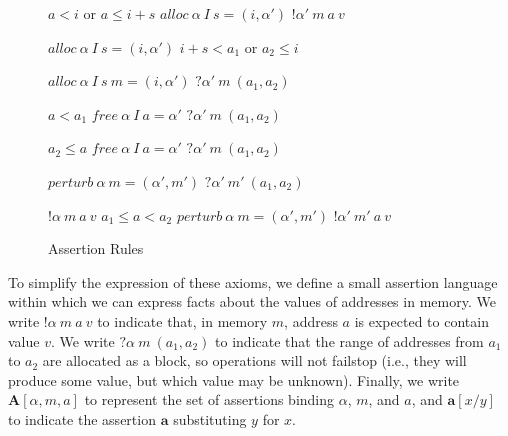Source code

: \documentclass{article}
\begin{document}
\begin{figure}
\begin{minipage}{0.33\textwidth}
                      {\(a < i\) or \(a \leq i+s\)}
                      {\(\mathit{alloc} ~ \alpha ~ I ~ s = (i, \alpha')\)}
                      {\(!\alpha' ~ m ~ a ~ v\)}
  \end{minipage}
  \begin{minipage}{0.33\textwidth}
               {\(\mathit{alloc} ~ \alpha ~ I ~ s = (i, \alpha')\)}
               {\(i+s < a_1\) or \(a_2 \leq i\)}
  \end{minipage}
  \begin{minipage}{0.33\textwidth}
               {\(\mathit{alloc} ~ \alpha ~ I ~ s ~ m = (i, \alpha')\)}
               {\(?\alpha' ~ m ~ (a_1,a_2)\)}
  \end{minipage}
  \begin{minipage}{0.33\textwidth}
                      {\(a < a_1\)}
                      {\(\mathit{free} ~ \alpha ~ I ~ a = \alpha'\)}
                      {\(?\alpha' ~ m ~ (a_1,a_2)\)}
  \end{minipage}
  \begin{minipage}{0.33\textwidth}
                      {\(a_2 \leq a\)}
                      {\(\mathit{free} ~ \alpha ~ I ~ a = \alpha'\)}
                      {\(?\alpha' ~ m ~ (a_1,a_2)\)}
  \end{minipage}
  \begin{minipage}{0.33\textwidth}
               {\(\mathit{perturb} ~ \alpha ~ m = (\alpha', m')\)}
               {\(?\alpha' ~ m' ~ (a_1,a_2)\)}
  \end{minipage}
  \begin{minipage}{0.33\textwidth}
                        {\(!\alpha ~ m ~ a ~ v\)}
                        {\(a_1 \leq a < a_2\)}
                        {\(\mathit{perturb} ~ \alpha ~ m = (\alpha', m')\)}
                        {\(!\alpha' ~ m' ~ a ~ v\)}
  \end{minipage}

  \caption{Assertion Rules}
  \label{fig:asserts}
\end{figure}

To simplify the expression of these axioms, we define a small assertion language within
which we can express facts about the values of addresses in memory. We write
\(!\alpha ~ m ~ a ~ v\) to indicate that, in memory \(m\), address \(a\) is expected
to contain value \(v\). We write \(?\alpha ~ m ~ (a_1,a_2)\) to indicate that the range
of addresses from \(a_1\) to \(a_2\) are allocated as a block, so operations will not failstop
(i.e., they will produce some value, but which value may be unknown).
Finally, we write \(\mathbf{A}[\alpha,m,a]\) to represent the set of assertions binding \(\alpha\),
\(m\), and \(a\), and \(\mathbf{a}[x/y]\) to indicate the assertion \(\mathbf{a}\) substituting
\(y\) for \(x\).
\end{document}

§ §

Nothing but the lines from the one containing "(i.e., they will" through the final line of the listing above belongs in the answer; set them down exactly.

#### Solution for this task
(i.e., they will produce some value, but which value may be unknown).
Finally, we write \(\mathbf{A}[\alpha,m,a]\) to represent the set of assertions binding \(\alpha\),
\(m\), and \(a\), and \(\mathbf{a}[x/y]\) to indicate the assertion \(\mathbf{a}\) substituting
\(y\) for \(x\).
\end{document}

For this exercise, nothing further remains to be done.